De achterin gelegen wederopbouwhoeve telt twee vrijstaande gebouwen, die omstreeks 1923 ex situ werden heropgebouwd. Tegen en nabij de hoevegebouwen zijn recentere loodsen gebouwd.
Geschiedenis
Vóór de Eerste Wereldoorlog stond de hoeve ten noordoosten van de wederopbouwhoeve zoals voor het eerst weergegeven op de P.C. Popp-kaart (1842-1879). Aanvankelijk telde de hoeve twee vrijstaande bouwelementen. Omstreeks 1884 werd ten zuiden van deze volumes een kleiner gebouw ingeplant. Tijdens de Eerste Wereldoorlog, vermoedelijk in 1915, werd de hoeve volledig verwoest. Na de Eerste Wereldoorlog liet het Bureau van Weldadigheid van Bikschote als eigenaar de hoeve van pachter Van Becelaere heropbouwen naar ontwerp van de Moeskroense architect Marcel Hocepied. Een nieuwe bouwplaats werd gekozen ten zuidwesten van de vernielde hoeve, dichter bij de weg van Diksmuide naar Ieper. De bouwwerken die werden toegewezen aan de Oostendse aannemer L. Lootens, waren voltooid in januari 1924.
De wederopbouwhoeve
De losstaande roodbakstenen bestanddelen onder zadeldaken met dakoverstek zijn L-vormig rond het erf opgesteld. De zadeldaken zijn, zoals bij de wederopbouw voorzien, gedekt met rode mechanische pannen. Ten zuiden bevindt zich de boerenwoning met aan de oostzijde een aanbouw onder afgewolfd lessenaarsdak. Het boerenhuis vertoont een traditionele indeling met twee rechtse opkamertraveeën. In de erfgevel zijn de segmentbogige venster- en deuropeningen bewaard. Het smalle vensterraam met bakstenen afzaat gaat terug op het model FD 3 van het ‘Handboek van den Dienst der Verwoeste Gewesten’ (1920). Muurvlechtingen en halfcirkelvormige muurankers kenmerken de zijgevels. De westelijke zijgevel eindigt op een verluchtingsschouw. De zuid-noord georiënteerde vleugel ten noorden van de boerenwoning bestaat uit drie aaneensluitende bouwvolumes van respectievelijk vier, drie en twee traveeën en met een verschillende nokhoogte. In de zuidelijke zijgevel steken een laadvenster en twee korfbogige vensters met afzaat. De erfgevel wordt onderbroken door korfbogige deuropeningen en een korfbogige vensteropening. Het laagste gebouw herbergt een varkensstal en paardenstal, het middelste gebouw betreft een koestal. Een laadvenster onder sleepdak doorbreekt het dak van de koestal. In de hoek van de twee stalvolumes bevindt zich onder een pannen lessenaarsdak een buitentoilet met nog bewaarde houten toiletdeur. In de aanleunende dwarsschuur met rechthoekige schuurpoorten is een wagenhuis met een korfbogige poortopening geïncorporeerd.

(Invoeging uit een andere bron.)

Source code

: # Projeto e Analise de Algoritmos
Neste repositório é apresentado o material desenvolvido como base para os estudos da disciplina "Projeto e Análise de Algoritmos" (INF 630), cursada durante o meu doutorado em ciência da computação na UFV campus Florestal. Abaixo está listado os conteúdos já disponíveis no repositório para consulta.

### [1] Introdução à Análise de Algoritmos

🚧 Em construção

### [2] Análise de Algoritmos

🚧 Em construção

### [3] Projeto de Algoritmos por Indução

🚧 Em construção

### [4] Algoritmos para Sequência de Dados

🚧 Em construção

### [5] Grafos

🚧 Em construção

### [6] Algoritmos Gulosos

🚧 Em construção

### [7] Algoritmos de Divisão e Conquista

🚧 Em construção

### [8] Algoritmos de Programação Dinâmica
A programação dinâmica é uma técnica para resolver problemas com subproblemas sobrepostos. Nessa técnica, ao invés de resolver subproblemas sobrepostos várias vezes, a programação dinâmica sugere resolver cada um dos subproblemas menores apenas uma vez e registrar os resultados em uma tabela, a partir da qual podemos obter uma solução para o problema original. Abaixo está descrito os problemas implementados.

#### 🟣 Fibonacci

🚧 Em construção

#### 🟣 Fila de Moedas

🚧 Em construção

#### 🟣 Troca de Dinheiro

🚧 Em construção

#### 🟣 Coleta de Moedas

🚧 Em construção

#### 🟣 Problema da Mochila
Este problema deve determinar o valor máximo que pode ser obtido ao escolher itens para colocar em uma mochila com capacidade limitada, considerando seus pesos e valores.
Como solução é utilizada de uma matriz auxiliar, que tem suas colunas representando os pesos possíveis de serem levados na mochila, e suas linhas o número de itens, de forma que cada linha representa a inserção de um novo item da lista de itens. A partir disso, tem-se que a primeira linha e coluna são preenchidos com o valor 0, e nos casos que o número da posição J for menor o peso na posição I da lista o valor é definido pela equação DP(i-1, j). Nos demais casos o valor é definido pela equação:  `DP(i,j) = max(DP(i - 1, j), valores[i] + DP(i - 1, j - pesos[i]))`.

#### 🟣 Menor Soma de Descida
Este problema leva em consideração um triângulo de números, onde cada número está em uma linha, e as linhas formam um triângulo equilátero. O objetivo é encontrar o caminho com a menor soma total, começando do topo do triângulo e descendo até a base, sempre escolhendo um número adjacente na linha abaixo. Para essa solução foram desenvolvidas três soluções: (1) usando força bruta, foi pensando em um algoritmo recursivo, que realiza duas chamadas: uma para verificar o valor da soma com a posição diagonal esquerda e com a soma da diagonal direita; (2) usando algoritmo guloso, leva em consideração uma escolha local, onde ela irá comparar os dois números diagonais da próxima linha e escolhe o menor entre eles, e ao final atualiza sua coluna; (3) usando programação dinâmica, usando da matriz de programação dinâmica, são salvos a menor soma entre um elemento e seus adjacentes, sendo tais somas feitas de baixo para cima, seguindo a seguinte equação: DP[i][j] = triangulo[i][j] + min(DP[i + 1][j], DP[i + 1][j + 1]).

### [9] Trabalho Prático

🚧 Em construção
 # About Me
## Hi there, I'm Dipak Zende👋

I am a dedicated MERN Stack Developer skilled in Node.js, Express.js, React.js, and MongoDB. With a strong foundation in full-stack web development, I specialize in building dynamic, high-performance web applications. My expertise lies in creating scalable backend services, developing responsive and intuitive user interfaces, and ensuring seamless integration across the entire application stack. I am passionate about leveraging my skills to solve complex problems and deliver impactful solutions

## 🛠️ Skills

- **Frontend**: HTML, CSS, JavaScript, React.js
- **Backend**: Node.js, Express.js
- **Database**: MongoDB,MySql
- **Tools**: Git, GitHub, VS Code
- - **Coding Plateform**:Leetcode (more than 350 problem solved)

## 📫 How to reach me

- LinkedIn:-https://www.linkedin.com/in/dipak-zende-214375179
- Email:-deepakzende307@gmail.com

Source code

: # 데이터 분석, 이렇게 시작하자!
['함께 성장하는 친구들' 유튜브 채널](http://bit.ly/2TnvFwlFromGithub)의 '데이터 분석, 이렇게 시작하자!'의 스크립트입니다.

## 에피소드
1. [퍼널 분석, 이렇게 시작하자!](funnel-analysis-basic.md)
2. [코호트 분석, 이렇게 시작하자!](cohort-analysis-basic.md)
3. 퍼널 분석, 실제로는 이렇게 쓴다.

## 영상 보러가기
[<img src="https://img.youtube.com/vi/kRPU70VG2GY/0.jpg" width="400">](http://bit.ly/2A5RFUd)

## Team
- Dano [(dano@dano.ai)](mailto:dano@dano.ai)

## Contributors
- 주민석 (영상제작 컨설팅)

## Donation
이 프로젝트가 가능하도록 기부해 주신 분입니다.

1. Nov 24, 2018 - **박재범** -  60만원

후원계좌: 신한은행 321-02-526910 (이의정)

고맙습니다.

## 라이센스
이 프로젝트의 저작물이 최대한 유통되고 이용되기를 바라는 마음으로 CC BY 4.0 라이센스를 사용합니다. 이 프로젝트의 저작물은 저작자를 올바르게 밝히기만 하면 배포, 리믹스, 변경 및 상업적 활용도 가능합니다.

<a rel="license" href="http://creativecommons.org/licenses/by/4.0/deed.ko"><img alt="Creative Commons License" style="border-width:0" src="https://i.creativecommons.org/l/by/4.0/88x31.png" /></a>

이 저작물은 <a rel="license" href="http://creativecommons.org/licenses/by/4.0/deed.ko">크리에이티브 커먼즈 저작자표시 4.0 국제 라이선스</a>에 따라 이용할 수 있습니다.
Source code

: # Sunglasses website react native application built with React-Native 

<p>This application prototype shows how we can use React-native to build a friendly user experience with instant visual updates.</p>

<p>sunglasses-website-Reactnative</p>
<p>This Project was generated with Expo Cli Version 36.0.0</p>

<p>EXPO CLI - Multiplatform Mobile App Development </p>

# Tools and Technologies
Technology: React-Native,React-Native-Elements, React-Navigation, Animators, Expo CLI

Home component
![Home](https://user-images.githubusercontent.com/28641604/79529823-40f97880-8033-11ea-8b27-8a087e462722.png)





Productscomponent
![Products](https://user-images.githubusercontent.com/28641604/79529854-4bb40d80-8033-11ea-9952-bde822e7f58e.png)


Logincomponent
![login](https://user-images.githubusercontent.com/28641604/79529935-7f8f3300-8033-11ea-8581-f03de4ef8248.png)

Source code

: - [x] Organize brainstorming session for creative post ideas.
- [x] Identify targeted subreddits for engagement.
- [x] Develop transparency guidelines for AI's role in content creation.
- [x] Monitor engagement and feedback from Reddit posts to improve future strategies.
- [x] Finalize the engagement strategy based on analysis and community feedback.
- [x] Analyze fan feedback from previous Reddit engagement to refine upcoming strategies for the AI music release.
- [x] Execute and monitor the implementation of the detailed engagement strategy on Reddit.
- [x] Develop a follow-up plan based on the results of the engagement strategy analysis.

Aan de straatkant situeert zich ten zuiden van de boerenwoning een omhaagde voortuin met betonnen pijlerkapel. In de beglaasde mijtervormige beeldennis bovenop de smalle pijler staat een beeld van Onze-Lieve-Vrouw met Kind.
- Algemeen Rijksarchief Brussel, Dienst der Verwoeste Gewesten, dossier nr. 3030.
- Archief van het Kadaster West-Vlaanderen, Mutatieschetsen en bijhorende staten Langemark-Poelkapelle, afdeling 2, 1884/4, 1923/13, 1947/5, 1955/8, 1993/3.
- S.N. 1920: Handboek van den Dienst der Verwoeste Gewesten, Brussel, Ministerie van Staathuishoudkundige Zaken.